Thursday, February 14, 2008

Triathlon - The First Explanation


So - let me explain this whole thing.

I decided to do a triathlon. Mostly I decided to do it because I was dating a girl who ruthlessly broke up with me and I needed some kind of distraction. But I also decided to do it because I was turning 30 (like when Harry met Sally - "and I'm going to be forty... someday!!!") in six months and I was worried about my ability to get through my birthday gracefully. It seemed to me that if I could finish a triathlon gracefully then 30 wouldn't present too many problems. So I signed up for the Irongirl in Maryland in August 2008. The problem was that once I signed up for the first one - and got through all the waffling and back-and-forths of ebbing and flowing courage - it seemed much easier to start thinking about doing another one. Which is - in hindsight - a little like the person who strikes it lucky at poker and then against all the advice of his friends, can't quite bring himself to cash in his chips and give it up. Before I knew it, I had wantonly signed up for another triathlon in September in Washington, DC.
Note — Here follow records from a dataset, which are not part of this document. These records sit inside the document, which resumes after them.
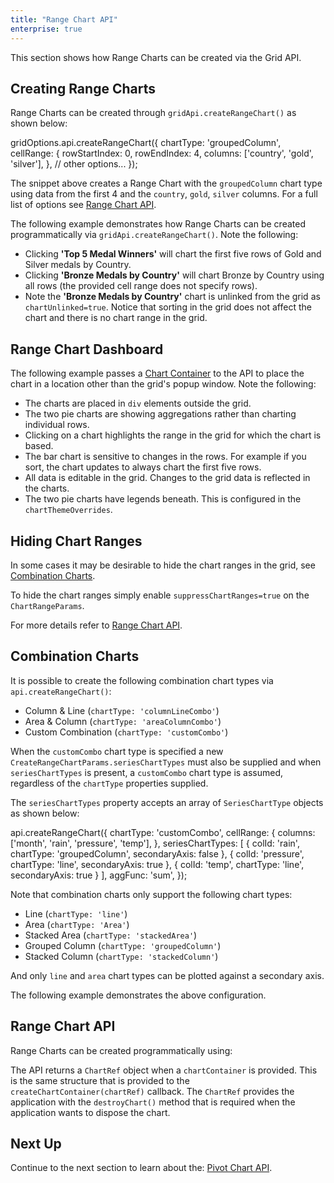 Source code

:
 ```yaml
---
title: "Range Chart API"
enterprise: true
---
```


This section shows how Range Charts can be created via the Grid API.

## Creating Range Charts

Range Charts can be created through `gridApi.createRangeChart()` as shown below:

<snippet>
gridOptions.api.createRangeChart({
    chartType: 'groupedColumn',
    cellRange: {
        rowStartIndex: 0,
        rowEndIndex: 4,
        columns: ['country', 'gold', 'silver'],
    },
    // other options...
});
</snippet>

The snippet above creates a Range Chart with the `groupedColumn` chart type using data from the first 4 and the `country`,
`gold`, `silver` columns. For a full list of options see [Range Chart API](/integrated-charts-api-range-chart/#range-chart-api).

The following example demonstrates how Range Charts can be created programmatically via `gridApi.createRangeChart()`. Note the following:

- Clicking **'Top 5 Medal Winners'** will chart the first five rows of Gold and Silver medals by Country.
- Clicking **'Bronze Medals by Country'** will chart Bronze by Country using all rows (the provided cell range does not specify rows).
- Note the **'Bronze Medals by Country'** chart is unlinked from the grid as `chartUnlinked=true`. Notice that sorting in the grid does not affect the chart and there is no chart range in the grid.

<grid-example title='Charts in Grid Popup Window' name='chart-api' type='generated' options='{ "enterprise": true, "modules": ["clientside", "menu", "charts"] }'></grid-example>

## Range Chart Dashboard

The following example passes a [Chart Container](/integrated-charts-container/) to the API to place the chart in a 
location other than the grid's popup window. Note the following:

- The charts are placed in `div` elements outside the grid.
- The two pie charts are showing aggregations rather than charting individual rows.
- Clicking on a chart highlights the range in the grid for which the chart is based.
- The bar chart is sensitive to changes in the rows. For example if you sort, the chart updates to always chart the first five rows.
- All data is editable in the grid. Changes to the grid data is reflected in the charts.
- The two pie charts have legends beneath. This is configured in the `chartThemeOverrides`.

<grid-example title='Charts in Dashboard' name='dashboard' type='generated' options='{ "enterprise": true, "modules": ["clientside", "menu", "charts", "rowgrouping"], "exampleHeight": 700 }'></grid-example>

## Hiding Chart Ranges

In some cases it may be desirable to hide the chart ranges in the grid, see [Combination Charts](/integrated-charts-api-range-chart/#example-combination-chart).

To hide the chart ranges simply enable `suppressChartRanges=true` on the `ChartRangeParams`.

For more details refer to [Range Chart API](/integrated-charts-api-range-chart/#range-chart-api).

## Combination Charts

It is possible to create the following combination chart types via `api.createRangeChart()`:

- Column & Line (`chartType: 'columnLineCombo'`)
- Area & Column (`chartType: 'areaColumnCombo'`)
- Custom Combination (`chartType: 'customCombo'`)

When the `customCombo` chart type is specified a new `CreateRangeChartParams.seriesChartTypes` must also be supplied and 
when `seriesChartTypes` is present, a `customCombo` chart type is assumed, regardless of the `chartType` properties supplied.

The `seriesChartTypes` property accepts an array of `SeriesChartType` objects as shown below:

<snippet>
api.createRangeChart({
    chartType: 'customCombo',
    cellRange: {
      columns: ['month', 'rain', 'pressure', 'temp'],
    }, 
    seriesChartTypes: [
      { colId: 'rain', chartType: 'groupedColumn', secondaryAxis: false },
      { colId: 'pressure', chartType: 'line', secondaryAxis: true },
      { colId: 'temp', chartType: 'line', secondaryAxis: true }
    ], 
    aggFunc: 'sum',
  });
</snippet>

Note that combination charts only support the following chart types:

- Line (`chartType: 'line'`)
- Area (`chartType: 'Area'`)
- Stacked Area (`chartType: 'stackedArea'`)
- Grouped Column (`chartType: 'groupedColumn'`)
- Stacked Column (`chartType: 'stackedColumn'`)

And only `line` and `area` chart types can be plotted against a secondary axis.

The following example demonstrates the above configuration.

<grid-example title='Combination Chart' name='combination-chart' type='generated' options='{ "enterprise": true, "modules": ["clientside", "menu", "charts", "rowgrouping"], "exampleHeight": 790 }'></grid-example>


## Range Chart API

Range Charts can be created programmatically using:

<api-documentation source='grid-api/api.json' section='charts' names='["createRangeChart"]'></api-documentation>

<interface-documentation interfaceName='CreateRangeChartParams' overrideSrc='integrated-charts-api-range-chart/resources/chart-api.json' ></interface-documentation>

The API returns a `ChartRef` object when a `chartContainer` is provided. This is the same structure
that is provided to the `createChartContainer(chartRef)` callback. The `ChartRef` provides the application
with the `destroyChart()` method that is required when the application wants to dispose the chart.

## Next Up

Continue to the next section to learn about the: [Pivot Chart API](/integrated-charts-api-pivot-chart/).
I guess in some ways triathlons are like kittens. If you're going to go through all the drama of getting one and keeping it from chewing through all the electrical cords in your house - you might as well get two. The problem is that, unlike kittens, neither of these races confine themselves to your house and both of them grow up from a nice, furry idea into a huge, menancing triple-threat blend of run-bike-swim in 90 degree summer heat and humidity.

Luckily, aside from considerations of pride, I'm way too cheap to throw in the towel on $300 bucks worth of application fees - no matter how terrified I am. The fourth threat - public humilation - is probably enough on it's own to get me through the first three.
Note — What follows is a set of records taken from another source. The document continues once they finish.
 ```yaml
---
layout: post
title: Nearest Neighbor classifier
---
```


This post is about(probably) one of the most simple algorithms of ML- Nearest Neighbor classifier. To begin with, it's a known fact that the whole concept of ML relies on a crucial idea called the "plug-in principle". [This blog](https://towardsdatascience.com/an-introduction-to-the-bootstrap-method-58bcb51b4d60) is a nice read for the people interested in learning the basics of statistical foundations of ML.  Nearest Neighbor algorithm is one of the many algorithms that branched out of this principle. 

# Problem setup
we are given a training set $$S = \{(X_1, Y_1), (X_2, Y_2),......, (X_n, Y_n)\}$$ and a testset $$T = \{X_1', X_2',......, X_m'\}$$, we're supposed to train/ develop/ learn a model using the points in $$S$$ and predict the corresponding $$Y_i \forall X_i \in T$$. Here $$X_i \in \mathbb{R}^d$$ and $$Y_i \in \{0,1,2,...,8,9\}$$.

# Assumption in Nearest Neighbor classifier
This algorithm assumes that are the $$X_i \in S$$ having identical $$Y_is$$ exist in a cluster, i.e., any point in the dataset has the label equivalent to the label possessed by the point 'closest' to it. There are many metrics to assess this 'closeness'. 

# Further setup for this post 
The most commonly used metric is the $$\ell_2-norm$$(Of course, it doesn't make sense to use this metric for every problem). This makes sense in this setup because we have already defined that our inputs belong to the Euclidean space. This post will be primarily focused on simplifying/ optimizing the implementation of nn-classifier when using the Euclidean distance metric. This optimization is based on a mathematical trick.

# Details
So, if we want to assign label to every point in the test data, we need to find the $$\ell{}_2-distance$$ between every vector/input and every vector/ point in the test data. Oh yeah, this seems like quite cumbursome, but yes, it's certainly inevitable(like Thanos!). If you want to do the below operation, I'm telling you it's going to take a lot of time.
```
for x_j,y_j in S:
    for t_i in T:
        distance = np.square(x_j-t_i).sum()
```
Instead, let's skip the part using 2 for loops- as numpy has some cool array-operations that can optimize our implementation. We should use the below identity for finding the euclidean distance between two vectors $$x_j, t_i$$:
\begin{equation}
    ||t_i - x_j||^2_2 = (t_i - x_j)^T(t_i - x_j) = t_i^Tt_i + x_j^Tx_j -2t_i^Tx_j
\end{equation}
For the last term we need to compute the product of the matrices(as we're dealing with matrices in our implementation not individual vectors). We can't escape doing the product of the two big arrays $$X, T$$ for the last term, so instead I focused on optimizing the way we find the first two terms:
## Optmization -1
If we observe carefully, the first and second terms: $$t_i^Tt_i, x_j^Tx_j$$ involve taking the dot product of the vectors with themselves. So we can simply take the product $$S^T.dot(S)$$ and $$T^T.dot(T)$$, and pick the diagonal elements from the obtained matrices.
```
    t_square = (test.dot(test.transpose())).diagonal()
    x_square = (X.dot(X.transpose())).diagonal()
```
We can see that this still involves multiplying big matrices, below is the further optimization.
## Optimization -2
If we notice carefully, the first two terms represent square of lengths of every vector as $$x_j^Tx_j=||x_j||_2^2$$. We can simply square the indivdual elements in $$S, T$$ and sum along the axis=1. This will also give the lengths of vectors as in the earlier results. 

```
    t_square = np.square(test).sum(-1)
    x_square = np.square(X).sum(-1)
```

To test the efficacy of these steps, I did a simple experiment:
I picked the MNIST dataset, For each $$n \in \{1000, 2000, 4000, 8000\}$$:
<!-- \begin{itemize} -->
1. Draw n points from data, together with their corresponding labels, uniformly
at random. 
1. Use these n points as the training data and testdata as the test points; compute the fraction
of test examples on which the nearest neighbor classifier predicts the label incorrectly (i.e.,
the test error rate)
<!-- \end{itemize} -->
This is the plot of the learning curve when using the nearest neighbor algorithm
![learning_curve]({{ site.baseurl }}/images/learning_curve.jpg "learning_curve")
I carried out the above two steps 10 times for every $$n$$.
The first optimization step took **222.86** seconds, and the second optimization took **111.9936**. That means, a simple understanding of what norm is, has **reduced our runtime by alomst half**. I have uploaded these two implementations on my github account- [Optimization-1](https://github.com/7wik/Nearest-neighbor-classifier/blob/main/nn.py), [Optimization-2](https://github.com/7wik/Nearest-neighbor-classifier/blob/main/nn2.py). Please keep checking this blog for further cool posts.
Also, there is some other deeper motivational prodding going on that has to be explained - once and earnestly - before we go on.

I will indulge briefly. Skip this section if you have a delicate constitution.

First of all there are two people my life, my younger sister and a very good friend of mine, who are both graced with the kind of inner strength and detirmination that allow them not only to get up much earlier than anyone else I know, but get more done in less time - with a quiet and and unquestioned strength of character and purpose - that is a personal inspiration to me even from my cushy arm chair. I really think that the world keeps moving because people like these two get up every day and never for a single second does it occur to them not to give their very best effort at everything that they do. Both of them are excellent athletes, not only because of their natural talent, but also because every morning they get up and they practice - rain, sun, snow and ice not withstanding.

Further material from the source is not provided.